Depuis sa création, Gala a été joué dans le monde entier. Largement salué, le spectacle offre un large éventail d’interprétations et un cadre flexible permettant de faire ressortir de multiples formes artistiques.
En septembre 2023, la « version Beijing » de Gala avait été jouée au Théâtre Jixiang, et elle a retrouvé son public pékinois près d’un an plus tard. Le spectacle réunit des professionnels de la danse et des amateurs de 7 à 77 ans et de tous les milieux. Comme le souligne M. Bel, « tout le monde a le droit de danser ».

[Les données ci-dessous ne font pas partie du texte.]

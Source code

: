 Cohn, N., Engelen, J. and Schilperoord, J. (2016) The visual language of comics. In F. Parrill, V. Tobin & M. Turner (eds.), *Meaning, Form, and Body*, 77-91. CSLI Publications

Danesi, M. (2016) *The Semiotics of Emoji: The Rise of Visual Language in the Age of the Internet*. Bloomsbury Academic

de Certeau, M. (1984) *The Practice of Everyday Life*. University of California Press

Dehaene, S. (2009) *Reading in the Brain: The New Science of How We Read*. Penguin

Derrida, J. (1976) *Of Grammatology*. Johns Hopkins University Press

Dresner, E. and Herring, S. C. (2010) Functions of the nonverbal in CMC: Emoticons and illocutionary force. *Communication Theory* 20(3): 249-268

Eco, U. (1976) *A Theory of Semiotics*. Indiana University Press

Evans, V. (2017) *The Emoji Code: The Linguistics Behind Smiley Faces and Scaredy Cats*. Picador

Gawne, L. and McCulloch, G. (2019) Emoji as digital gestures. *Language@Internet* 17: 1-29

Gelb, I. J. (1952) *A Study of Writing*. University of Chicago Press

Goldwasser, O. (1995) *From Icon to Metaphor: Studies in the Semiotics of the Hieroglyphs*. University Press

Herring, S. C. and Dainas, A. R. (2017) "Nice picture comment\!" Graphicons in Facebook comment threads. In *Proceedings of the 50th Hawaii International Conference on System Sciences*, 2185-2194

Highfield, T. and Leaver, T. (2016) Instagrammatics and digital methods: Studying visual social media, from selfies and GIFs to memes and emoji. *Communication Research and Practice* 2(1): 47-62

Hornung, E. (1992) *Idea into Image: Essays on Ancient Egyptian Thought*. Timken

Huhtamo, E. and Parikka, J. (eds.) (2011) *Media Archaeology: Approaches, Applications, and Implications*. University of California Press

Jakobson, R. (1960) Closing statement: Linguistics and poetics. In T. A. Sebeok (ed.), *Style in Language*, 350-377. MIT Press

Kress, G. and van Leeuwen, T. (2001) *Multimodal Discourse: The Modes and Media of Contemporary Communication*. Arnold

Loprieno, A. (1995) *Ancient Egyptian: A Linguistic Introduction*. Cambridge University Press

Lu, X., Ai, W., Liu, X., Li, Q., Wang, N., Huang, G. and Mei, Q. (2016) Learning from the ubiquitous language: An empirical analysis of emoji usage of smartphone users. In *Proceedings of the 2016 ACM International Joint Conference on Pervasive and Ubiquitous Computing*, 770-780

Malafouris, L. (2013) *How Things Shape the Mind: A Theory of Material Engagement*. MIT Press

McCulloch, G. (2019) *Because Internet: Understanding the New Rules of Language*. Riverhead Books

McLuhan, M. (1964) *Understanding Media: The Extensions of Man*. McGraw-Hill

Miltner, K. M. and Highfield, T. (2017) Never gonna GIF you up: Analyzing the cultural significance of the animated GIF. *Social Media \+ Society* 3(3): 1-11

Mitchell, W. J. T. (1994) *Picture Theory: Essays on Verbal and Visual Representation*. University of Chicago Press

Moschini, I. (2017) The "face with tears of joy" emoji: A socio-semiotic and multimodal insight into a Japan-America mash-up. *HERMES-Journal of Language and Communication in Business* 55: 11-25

Selon Ge Huichao, productrice de la « version Beijing » de Gala, le casting a été la partie la plus longue du processus de production, car les acteurs sont invités à participer via un réseau de relations. M. Bel a choisi cette méthode pour que le casting se déroule dans une atmosphère amicale afin de ne pas créer de stress inutile.
L’équipe chinoise de production a reçu un cahier des charges fournissant des orientations et des références pour le casting, notamment en indiquant la part des professionnels et des amateurs, ainsi que celle des personnes valides et handicapées. La virtuosité n’est pas un critère discriminant car l’objectif est de « trouver des gens qui aiment danser et sont ravis d’être sur scène », explique Mme Ge.
Représentation de Gala (PHOTO : LI XIAOCAO)
Un microcosme de la vie urbaine
Pendant 70 minutes de spectacle, Gala se concentre sur l’inclusivité et la diversité. En plus des différents types de danse et de styles musicaux, la diversité des caractéristiques physiques et du langage corporel des interprètes est également mise en avant. Comme le dit Xiao Jing, qui s’occupe de la mise en scène de la « version Beijing », Gala offre l’image d’un microcosme de la vie urbaine.
Quand le spectacle commence, les images de théâtres du monde entier sont projetées sur un écran. Les lumières s’allument ensuite et les interprètes montent sur scène les uns après les autres pour effectuer des figures en solo et en duo. Du ballet à la valse en passant par le moonwalk de Michael Jackson, M. Bel fait référence à l’évolution de la danse dans le monde occidental pour la chorégraphie de cette partie, chaque danseur laissant libre cours à son interprétation.
Viennent ensuite les scènes d’improvisation et de danse de groupe. L’équipe de production se contente de donner un cadre aux interprètes sans aller plus loin concrètement. Les costumes et une partie des chansons ont également été choisis par les acteurs eux-mêmes. Il convient de mentionner un moment spécial du spectacle, quand les interprètes sont tous sur scène. Ils enlèvent un élément de leur tenue, le pose par terre, puis en ramasse un autre au hasard pour le revêtir et continuer à danser. Cela signifie que chacun possède une « nouvelle identité », donnant la possibilité de devenir quelqu’un d’autre et de le comprendre davantage.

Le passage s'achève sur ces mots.